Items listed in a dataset
··········

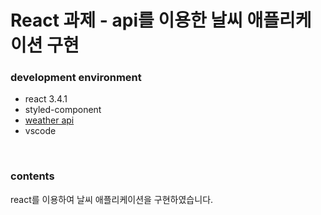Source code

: # React 과제 - api를 이용한 날씨 애플리케이션 구현

### development environment

- react 3.4.1
- styled-component
- [weather api](https://www.data.go.kr/data/15057682/openapi.do)
- vscode

<br>

### contents

react를 이용하여 날씨 애플리케이션을 구현하였습니다.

··········

= Work instruction =
Leave out the pictures and transcribe the entries above exactly.

= Task response =
Source code

: # React 과제 - api를 이용한 날씨 애플리케이션 구현

### development environment

- react 3.4.1
- styled-component
- [weather api](https://www.data.go.kr/data/15057682/openapi.do)
- vscode

<br>

### contents

react를 이용하여 날씨 애플리케이션을 구현하였습니다.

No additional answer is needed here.